[Collected data]
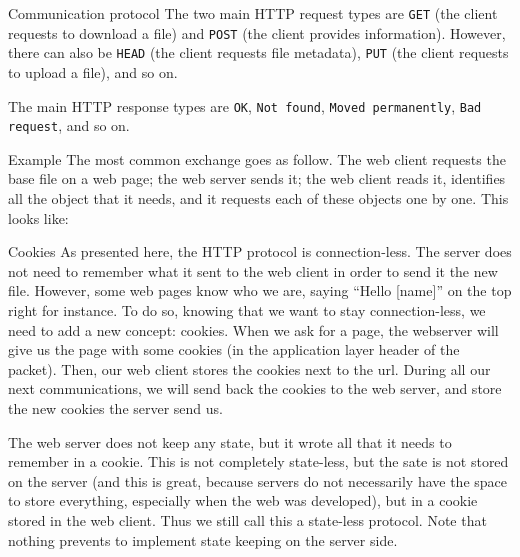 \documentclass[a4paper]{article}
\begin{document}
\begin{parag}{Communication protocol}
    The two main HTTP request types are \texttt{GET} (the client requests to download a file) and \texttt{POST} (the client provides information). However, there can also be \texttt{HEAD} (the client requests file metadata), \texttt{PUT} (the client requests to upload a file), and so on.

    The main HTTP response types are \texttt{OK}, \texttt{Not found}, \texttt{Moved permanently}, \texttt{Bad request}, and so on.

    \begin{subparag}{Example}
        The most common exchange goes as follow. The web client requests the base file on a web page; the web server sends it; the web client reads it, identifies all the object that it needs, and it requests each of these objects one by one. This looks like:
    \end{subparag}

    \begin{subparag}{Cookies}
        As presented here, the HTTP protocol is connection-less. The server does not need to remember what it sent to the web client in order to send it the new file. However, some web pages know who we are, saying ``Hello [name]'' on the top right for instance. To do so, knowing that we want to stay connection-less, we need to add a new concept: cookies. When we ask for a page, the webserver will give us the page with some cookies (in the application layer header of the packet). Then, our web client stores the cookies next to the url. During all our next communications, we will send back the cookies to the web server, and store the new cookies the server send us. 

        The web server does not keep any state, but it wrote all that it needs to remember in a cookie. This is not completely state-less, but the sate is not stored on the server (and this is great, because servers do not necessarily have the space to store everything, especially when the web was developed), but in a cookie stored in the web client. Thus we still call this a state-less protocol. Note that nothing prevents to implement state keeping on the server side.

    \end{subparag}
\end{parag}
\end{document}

...

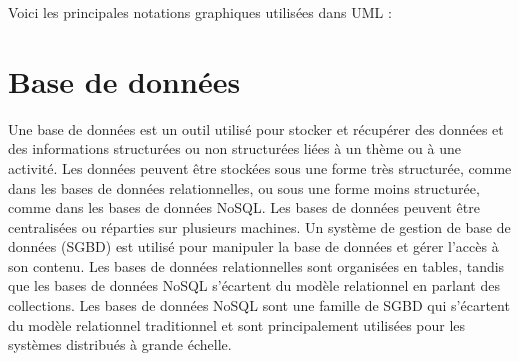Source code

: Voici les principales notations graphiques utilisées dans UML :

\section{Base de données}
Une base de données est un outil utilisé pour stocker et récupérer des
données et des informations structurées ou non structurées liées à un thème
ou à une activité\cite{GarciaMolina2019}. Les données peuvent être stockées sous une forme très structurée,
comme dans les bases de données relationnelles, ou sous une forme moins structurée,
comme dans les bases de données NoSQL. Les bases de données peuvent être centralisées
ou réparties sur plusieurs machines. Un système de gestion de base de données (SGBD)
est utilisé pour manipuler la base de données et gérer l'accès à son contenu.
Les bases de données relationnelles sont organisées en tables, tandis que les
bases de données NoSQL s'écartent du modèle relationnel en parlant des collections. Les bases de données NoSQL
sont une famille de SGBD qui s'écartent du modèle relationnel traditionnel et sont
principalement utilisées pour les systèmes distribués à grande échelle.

* Description of the task *
Please return the data above exactly as it stands from the line with "Source code" to the line with "est utilisé pour", keeping both of those lines but none of the pictures.

* Response area *
Source code

: Voici les principales notations graphiques utilisées dans UML :

\section{Base de données}
Une base de données est un outil utilisé pour stocker et récupérer des
données et des informations structurées ou non structurées liées à un thème
ou à une activité\cite{GarciaMolina2019}. Les données peuvent être stockées sous une forme très structurée,
comme dans les bases de données relationnelles, ou sous une forme moins structurée,
comme dans les bases de données NoSQL. Les bases de données peuvent être centralisées
ou réparties sur plusieurs machines. Un système de gestion de base de données (SGBD)
est utilisé pour manipuler la base de données et gérer l'accès à son contenu.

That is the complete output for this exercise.